Je connais la demande des professionnels libéraux de voir aligné leur taux de pension de réversion, actuellement de 50 % sur celui du régime général et des régimes des autres travailleurs indépendants, artisans et commerçants (54 %). Cette demande est tout à fait légitime car l'écart est loin d'être négligeable. Je m'attacherai à la faire aboutir rapidement. Ici aussi je m'efforcerai de trouver un " véhicule législatif " permettant une adoption rapide de cet amendement.
Quelques réflexions sur l'interprofessionnalité :
La loi du 31 décembre 1990 a autorisé l'association de professionnels venant d'horizons différents au sein de société d'exercice libéral (S.E.L.), permettant la participation au capital de professions à statut législatif ou réglementaire ou dont le titre est protégé. A défaut de décret d'application, cette forme juridique n'a jamais vu le jour. La réflexion s'est poursuivie avec la rédaction d'un rapport de l'ancien Garde des Sceaux, Henri NALLET, qui proposait de reconnaître l'existence de réseaux.

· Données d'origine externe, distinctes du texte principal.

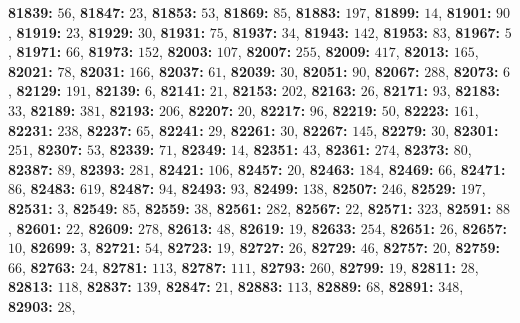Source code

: \textsf{\bfseries 81839:} $56$, \textsf{\bfseries 81847:} $23$, \textsf{\bfseries 81853:} $53$, \textsf{\bfseries 81869:} $85$, \textsf{\bfseries 81883:} $197$, \textsf{\bfseries 81899:} $14$, \textsf{\bfseries 81901:} $90$, \textsf{\bfseries 81919:} $23$, \textsf{\bfseries 81929:} $30$, \textsf{\bfseries 81931:} $75$, \textsf{\bfseries 81937:} $34$, \textsf{\bfseries 81943:} $142$, \textsf{\bfseries 81953:} $83$, \textsf{\bfseries 81967:} $5$, \textsf{\bfseries 81971:} $66$, \textsf{\bfseries 81973:} $152$, \textsf{\bfseries 82003:} $107$, \textsf{\bfseries 82007:} $255$, \textsf{\bfseries 82009:} $417$, \textsf{\bfseries 82013:} $165$, \textsf{\bfseries 82021:} $78$, \textsf{\bfseries 82031:} $166$, \textsf{\bfseries 82037:} $61$, \textsf{\bfseries 82039:} $30$, \textsf{\bfseries 82051:} $90$, \textsf{\bfseries 82067:} $288$, \textsf{\bfseries 82073:} $6$, \textsf{\bfseries 82129:} $191$, \textsf{\bfseries 82139:} $6$, \textsf{\bfseries 82141:} $21$, \textsf{\bfseries 82153:} $202$, \textsf{\bfseries 82163:} $26$, \textsf{\bfseries 82171:} $93$, \textsf{\bfseries 82183:} $33$, \textsf{\bfseries 82189:} $381$, \textsf{\bfseries 82193:} $206$, \textsf{\bfseries 82207:} $20$, \textsf{\bfseries 82217:} $96$, \textsf{\bfseries 82219:} $50$, \textsf{\bfseries 82223:} $161$, \textsf{\bfseries 82231:} $238$, \textsf{\bfseries 82237:} $65$, \textsf{\bfseries 82241:} $29$, \textsf{\bfseries 82261:} $30$, \textsf{\bfseries 82267:} $145$, \textsf{\bfseries 82279:} $30$, \textsf{\bfseries 82301:} $251$, \textsf{\bfseries 82307:} $53$, \textsf{\bfseries 82339:} $71$, \textsf{\bfseries 82349:} $14$, \textsf{\bfseries 82351:} $43$, \textsf{\bfseries 82361:} $274$, \textsf{\bfseries 82373:} $80$, \textsf{\bfseries 82387:} $89$, \textsf{\bfseries 82393:} $281$, \textsf{\bfseries 82421:} $106$, \textsf{\bfseries 82457:} $20$, \textsf{\bfseries 82463:} $184$, \textsf{\bfseries 82469:} $66$, \textsf{\bfseries 82471:} $86$, \textsf{\bfseries 82483:} $619$, \textsf{\bfseries 82487:} $94$, \textsf{\bfseries 82493:} $93$, \textsf{\bfseries 82499:} $138$, \textsf{\bfseries 82507:} $246$, \textsf{\bfseries 82529:} $197$, \textsf{\bfseries 82531:} $3$, \textsf{\bfseries 82549:} $85$, \textsf{\bfseries 82559:} $38$, \textsf{\bfseries 82561:} $282$, \textsf{\bfseries 82567:} $22$, \textsf{\bfseries 82571:} $323$, \textsf{\bfseries 82591:} $88$, \textsf{\bfseries 82601:} $22$, \textsf{\bfseries 82609:} $278$, \textsf{\bfseries 82613:} $48$, \textsf{\bfseries 82619:} $19$, \textsf{\bfseries 82633:} $254$, \textsf{\bfseries 82651:} $26$, \textsf{\bfseries 82657:} $10$, \textsf{\bfseries 82699:} $3$, \textsf{\bfseries 82721:} $54$, \textsf{\bfseries 82723:} $19$, \textsf{\bfseries 82727:} $26$, \textsf{\bfseries 82729:} $46$, \textsf{\bfseries 82757:} $20$, \textsf{\bfseries 82759:} $66$, \textsf{\bfseries 82763:} $24$, \textsf{\bfseries 82781:} $113$, \textsf{\bfseries 82787:} $111$, \textsf{\bfseries 82793:} $260$, \textsf{\bfseries 82799:} $19$, \textsf{\bfseries 82811:} $28$, \textsf{\bfseries 82813:} $118$, \textsf{\bfseries 82837:} $139$, \textsf{\bfseries 82847:} $21$, \textsf{\bfseries 82883:} $113$, \textsf{\bfseries 82889:} $68$, \textsf{\bfseries 82891:} $348$, \textsf{\bfseries 82903:} $28$,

Certaines professions du chiffre et du droit craignent la montée en puissance des réseaux de consultants multinationaux pluri-disciplinaires associant notamment conseil juridique, comptable et fiscal. Mon sentiment, sur cette délicate question, est que, faute d'une organisation adéquate des relations entre professions libérales, une partie non négligeable de celles-ci ne peuvent répondre à une demande pourtant bien réelle de conseil, puisque ceux-ci sont généralement à cheval sur plusieurs disciplines.
La Commission permanente de concertation des professions libérales s'est régulièrement réunie sur cette question. Elle bute sur l'épineuse question de la mise en oeuvre des règles déontologiques. Je prends acte de la volonté de la Chancellerie de rouvrir le dossier, et je pense qu'une évolution réglementaire sur ces aspects est envisageable.
Certains d'entre vous craignent que ces réseaux puissent faire perdre aux Avocats le " monopole du droit ". D'autres (le Conseil National des Barreaux) considèrent que les réseaux mettent en danger les règles de déontologie professionnelle, qu'elles portent atteinte au secret professionnel et puissent aboutir à des formes de publicité déguisées.
Ainsi en 1999, le CNB adoptait un règlement intérieur limitant la possibilité pour les Avocats de travailler en réseaux : ils ne le peuvent qu'avec des membres de professions réglementées ayant des règles déontologiques identiques aux siennes.
Deux options, qui ne s'opposent pas, sont concevables :
La première consiste à s'en tenir à une interprétation stricte de la loi de 1990, et que l'interprofessionnalité ne s'applique qu'aux seuls membres d'une même profession. C'est dans cet esprit qu'un projet de décret d'application de la loi de 1990 a été préparé. Il introduit pour les seuls membres du barreau la possibilité de créer des sociétés "holding". Cette approche me semble réductrice.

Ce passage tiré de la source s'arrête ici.